During the past few decades while working in various compliance roles, I have been fortunate to witness the impact of ethics and compliance programs that grew from the dedication and ingenuity of the corporate teams that worked hard to design them. Several factors come to the forefront when looking to implement or, in some cases, update an ethics and compliance training program.
It has become increasing important that corporate compliance officers consider methods that reach beyond traditional compliance steps by testing transactions in a different way, engaging employees and suppliers top-down, and reach stakeholders in locations far from company strongholds.
1. Take a top-down approach to ethics
We hear it too often that the tone must be set at the top. While this holds true to an extent, if you wish your program to be more than a campaign with nice slogans the message of compliance needs to reach down into the middle and lower tiers of your organization.
No program will survive without clear messages being communicated and re-enforced from the top. The program must ensure that leaders, at all levels, are spreading the right corporate message on ethics and compliance.
2. Improve awareness levels
No matter their background prior to employment with your company, all staff members must be given an equal opportunity to learn about ethical or compliance risks faced by the company and ways to mitigate those risks. A good way to institute learning programs is to offer regional workshops led by trained compliance experts.
This awareness training is equally important for compliance teams to stay sufficiently well informed. Fundamentally, the most well thought out programs don’t work if they are not effective at the operational level.
For example, if you have a problem that surfaces in accounts payable, the real problem may actually be in the procurement department. The importance here is that compliance tests are designed to help all teams identify the difference between a simple mistake and a lack of compliance.

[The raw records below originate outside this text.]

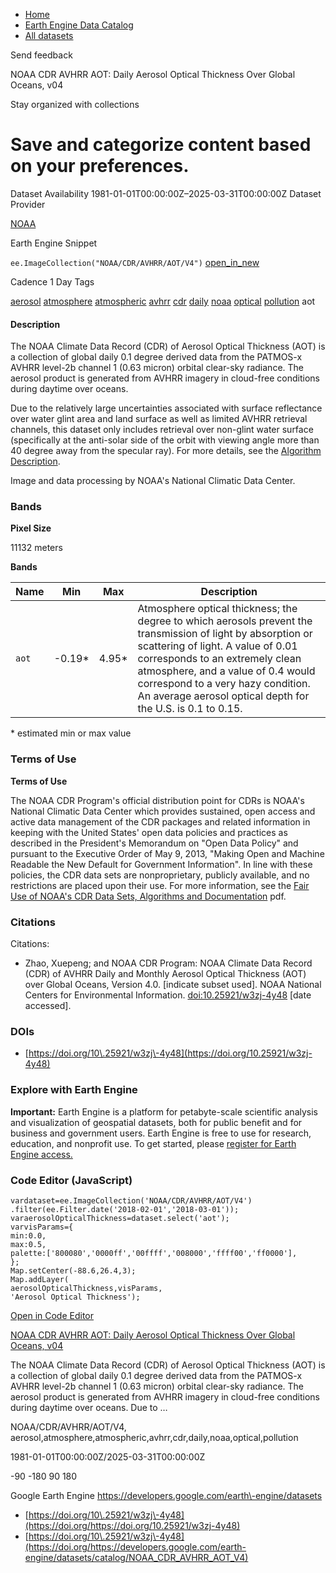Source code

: 



* [Home](https://developers.google.com/)
* [Earth Engine Data Catalog](https://developers.google.com/earth-engine/datasets)
* [All datasets](https://developers.google.com/earth-engine/datasets/catalog)





 
 
 Send feedback
 
 

NOAA CDR AVHRR AOT: Daily Aerosol Optical Thickness Over Global Oceans, v04


 
 Stay organized with collections
 

 
 Save and categorize content based on your preferences.
=============================================================================================================================================================================








Dataset Availability
1981\-01\-01T00:00:00Z–2025\-03\-31T00:00:00Z
Dataset Provider


[NOAA](https://doi.org/10.25921/w3zj-4y48)



Earth Engine Snippet


`ee.ImageCollection("NOAA/CDR/AVHRR/AOT/V4")` 
[open\_in\_new](https://code.earthengine.google.com/?scriptPath=Examples:Datasets/NOAA/NOAA_CDR_AVHRR_AOT_V4)





Cadence
1 Day
Tags


[aerosol](/earth-engine/datasets/tags/aerosol)
[atmosphere](/earth-engine/datasets/tags/atmosphere)
[atmospheric](/earth-engine/datasets/tags/atmospheric)
[avhrr](/earth-engine/datasets/tags/avhrr)
[cdr](/earth-engine/datasets/tags/cdr)
[daily](/earth-engine/datasets/tags/daily)
[noaa](/earth-engine/datasets/tags/noaa)
[optical](/earth-engine/datasets/tags/optical)
[pollution](/earth-engine/datasets/tags/pollution)
aot








#### Description



The NOAA Climate Data Record (CDR) of Aerosol Optical Thickness (AOT) is a
collection of global daily 0\.1 degree derived data from the PATMOS\-x AVHRR
level\-2b channel 1 (0\.63 micron) orbital clear\-sky radiance. The aerosol
product is generated from AVHRR imagery in cloud\-free conditions during
daytime over oceans.


Due to the relatively large uncertainties associated with surface
reflectance over water glint area and land surface as well as limited
AVHRR retrieval channels, this dataset only includes retrieval over
non\-glint water surface (specifically at the anti\-solar side of the orbit
with viewing angle more than 40 degree away from the specular ray). For
more details, see the [Algorithm Description](https://www.ncei.noaa.gov/pub/data/sds/cdr/CDRs/Aerosol_Optical_Thickness/AlgorithmDescription_01B-04.pdf).


Image and data processing by NOAA's National Climatic Data Center.





### Bands



**Pixel Size**
  
11132 meters



**Bands**




| Name | Min | Max | Description |
| --- | --- | --- | --- |
| `aot` | \-0\.19\* | 4\.95\* | Atmosphere optical thickness; the degree to which aerosols prevent the transmission of light by absorption or scattering of light. A value of 0\.01 corresponds to an extremely clean atmosphere, and a value of 0\.4 would correspond to a very hazy condition. An average aerosol optical depth for the U.S. is 0\.1 to 0\.15\. |


 \* estimated min or max value


### Terms of Use


**Terms of Use**


The NOAA CDR Program's official distribution point for CDRs is NOAA's
National Climatic Data Center which provides sustained, open access and
active data management of the CDR packages and related information in
keeping with the United States' open data policies and practices as
described in the President's Memorandum on "Open Data Policy" and pursuant
to the Executive Order of May 9, 2013, "Making Open and Machine Readable
the New Default for Government Information". In line with these policies,
the CDR data sets are nonproprietary, publicly available, and no
restrictions are placed upon their use. For more information, see the
[Fair Use of NOAA's CDR Data Sets, Algorithms and Documentation](https://www1.ncdc.noaa.gov/pub/data/sds/cdr/CDRs/Aerosol_Optical_Thickness/UseAgreement_01B-04.pdf)
pdf.




### Citations



Citations:
* Zhao, Xuepeng; and NOAA CDR Program: NOAA Climate Data Record (CDR)
of AVHRR Daily and Monthly Aerosol Optical Thickness (AOT) over Global
Oceans, Version 4\.0\. \[indicate subset used]. NOAA National Centers for
Environmental Information. [doi:10\.25921/w3zj\-4y48](https://doi.org/10.25921/w3zj-4y48)
\[date accessed].





### DOIs


* [https://doi.org/10\.25921/w3zj\-4y48](https://doi.org/10.25921/w3zj-4y48)




### Explore with Earth Engine


**Important:** 
 Earth Engine is a platform for petabyte\-scale scientific analysis and visualization of
 geospatial datasets, both for public benefit and for business and government users.
 Earth Engine is free to use for research, education, and nonprofit use. To get started, please
 [register for Earth Engine access.](https://console.cloud.google.com/earth-engine)



### Code Editor (JavaScript)



```
vardataset=ee.ImageCollection('NOAA/CDR/AVHRR/AOT/V4')
.filter(ee.Filter.date('2018-02-01','2018-03-01'));
varaerosolOpticalThickness=dataset.select('aot');
varvisParams={
min:0.0,
max:0.5,
palette:['800080','0000ff','00ffff','008000','ffff00','ff0000'],
};
Map.setCenter(-88.6,26.4,3);
Map.addLayer(
aerosolOpticalThickness,visParams,
'Aerosol Optical Thickness');
```



[Open in Code Editor](https://code.earthengine.google.com/?scriptPath=Examples:Datasets/NOAA/NOAA_CDR_AVHRR_AOT_V4)


[NOAA CDR AVHRR AOT: Daily Aerosol Optical Thickness Over Global Oceans, v04](/earth-engine/datasets/catalog/NOAA_CDR_AVHRR_AOT_V4)

The NOAA Climate Data Record (CDR) of Aerosol Optical Thickness (AOT) is a collection of global daily 0\.1 degree derived data from the PATMOS\-x AVHRR level\-2b channel 1 (0\.63 micron) orbital clear\-sky radiance. The aerosol product is generated from AVHRR imagery in cloud\-free conditions during daytime over oceans. Due to …

 NOAA/CDR/AVHRR/AOT/V4,
 aerosol,atmosphere,atmospheric,avhrr,cdr,daily,noaa,optical,pollution

1981\-01\-01T00:00:00Z/2025\-03\-31T00:00:00Z



 \-90 \-180 90 180
 



Google Earth Engine
https://developers.google.com/earth\-engine/datasets

* [https://doi.org/10\.25921/w3zj\-4y48](https://doi.org/https://doi.org/10.25921/w3zj-4y48)
* [https://doi.org/10\.25921/w3zj\-4y48](https://doi.org/https://developers.google.com/earth-engine/datasets/catalog/NOAA_CDR_AVHRR_AOT_V4)









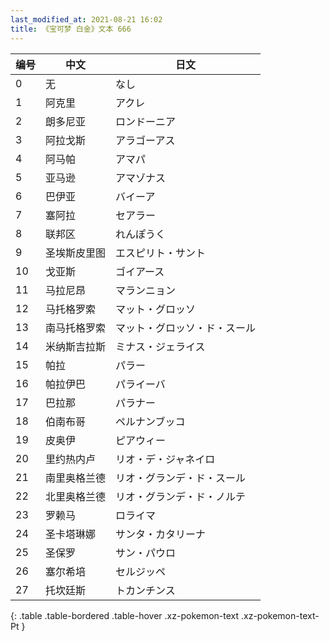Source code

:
 ```yaml
---
last_modified_at: 2021-08-21 16:02
title: 《宝可梦 白金》文本 666
---
```

| 编号 | 中文 | 日文 |
| ---- | ---- | ---- |
| 0 | 无 | なし |
| 1 | 阿克里 | アクレ |
| 2 | 朗多尼亚 | ロンドーニア |
| 3 | 阿拉戈斯 | アラゴーアス |
| 4 | 阿马帕 | アマパ |
| 5 | 亚马逊 | アマゾナス |
| 6 | 巴伊亚 | バイーア |
| 7 | 塞阿拉 | セアラー |
| 8 | 联邦区 | れんぽうく |
| 9 | 圣埃斯皮里图 | エスピリト・サント |
| 10 | 戈亚斯 | ゴイアース |
| 11 | 马拉尼昂 | マランニョン |
| 12 | 马托格罗索 | マット・グロッソ |
| 13 | 南马托格罗索 | マット・グロッソ・ド・スール |
| 14 | 米纳斯吉拉斯 | ミナス・ジェライス |
| 15 | 帕拉 | パラー |
| 16 | 帕拉伊巴 | パライーバ |
| 17 | 巴拉那 | パラナー |
| 18 | 伯南布哥 | ペルナンブッコ |
| 19 | 皮奥伊 | ピアウィー |
| 20 | 里约热内卢 | リオ・デ・ジャネイロ |
| 21 | 南里奥格兰德 | リオ・グランデ・ド・スール |
| 22 | 北里奥格兰德 | リオ・グランデ・ド・ノルテ |
| 23 | 罗赖马 | ロライマ |
| 24 | 圣卡塔琳娜 | サンタ・カタリーナ |
| 25 | 圣保罗 | サン・パウロ |
| 26 | 塞尔希培 | セルジッペ |
| 27 | 托坎廷斯 | トカンチンス |
{: .table .table-bordered .table-hover .xz-pokemon-text .xz-pokemon-text-Pt }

3. Establish clear guidelines
Company guidelines should be readily available and understood by employees to ensure that these are translated where necessary and to also provide employees with examples of what is considered acceptable behavior and what is not.
Colgate-Palmolive shows us how to avoid any doubt by giving specific guidance regarding gifts to or from third parties in their code of conduct (a limit of USD $50 is considered nominal value and any gift of a higher value requires a report to legal counsel for further guidance).
The Coca Cola Company Code of Business Conduct also demonstrates frequent use of Q&A sections beside its main text. This shows an effective method of both illustrating meaning and setting the tone for expected conduct within the company.
It is important that companies provide several methods for receiving questions or complaints relating to ethics and compliance. Contact details for the compliance department including email address, postal address and telephone number should all be published, so that an employee can feel comfortable using any form of communication.
It should be clear that while anonymous communication is allowed, any false allegations would also be handled with the utmost seriousness. Additionally, companies and their employees should be aware that the Dodd-Frank Act offers them another avenue to report misconduct if they choose not to report misconduct allegations internally.
5. Get access to third-party records
In the settlement of the Panalpina case, the Department of Justice refers to the use of third-party audit rights as a best practice audit program. Not every company will want to grant these rights, and some companies may believe that failure to use an audit right might be challenged by the Securities Exchange Commission or the DOJ. A well written contract clause on the right to audit in the event of suspected ethical breaches could prove valuable for a company.
6. Perform transaction tests beyond traditional audit scope
It’s important to note that most bribes do not surface during a traditional audit exercise; some may not be large enough to be considered “material,” and in other cases they may go unnoticed. In fact, less than 20% of corporate fraud is identified through traditional and external audit procedures.
Compliance teams must be afforded the opportunity to design their own testing programs that focus on ethical and compliance risks. These compliance programs should involve both transactional and material testing (i.e. testing the largest round-sum consultancy payments, looking at petty cash receiptions, and all payment to vendors that were paid to an offshore account).
Equally important is that compliance teams understand the jurisdictional nuances of the global locations where your company might do business, and be flexible in their approach to addressing and solving them.
7. Allow for feedback
By creating awareness and encouraging a culture of compliance within your organization, employees should feel more comfortable to come forward and provide feedback. This feedback should be strategically integrated into your company’s overall compliance program.
The UPS is a perfect example of a company that in recent years responded to the comments of employees that felt that the name “conduct line” used for reporting potential compliance breaches had a negative meaning in some countries. They changed the name to “helpline,” which now semantically suggests that employees can call to seek advice about issues they are concerned about, rather than focusing on reporting the conduct of fellow employees.
In the U.K., the retailer Marks and Spencer have named their helpline “Think Again.” This name was instituted by the ethics and compliance team to encourage staff members to feel comfortable openly discussing their concerns.
There still may lie within the doubt that these measures aren’t necessary for ethics and compliance departments. Outlined below are a few favorable outcomes:
- Companies with a well managed E&C program can make significant savings in managing legal and financial costs arising from anti corruption investigations.
- The penalties for non-compliance are very high and enforcement agencies from more countries are following up potential leads more aggressively than in the past.
- Higher levels of employee engagement are reported by companies that adopt a consistent ethical approach to business.
- There are excellent marketing opportunities for companies that have a proven track record of ethics and compliance.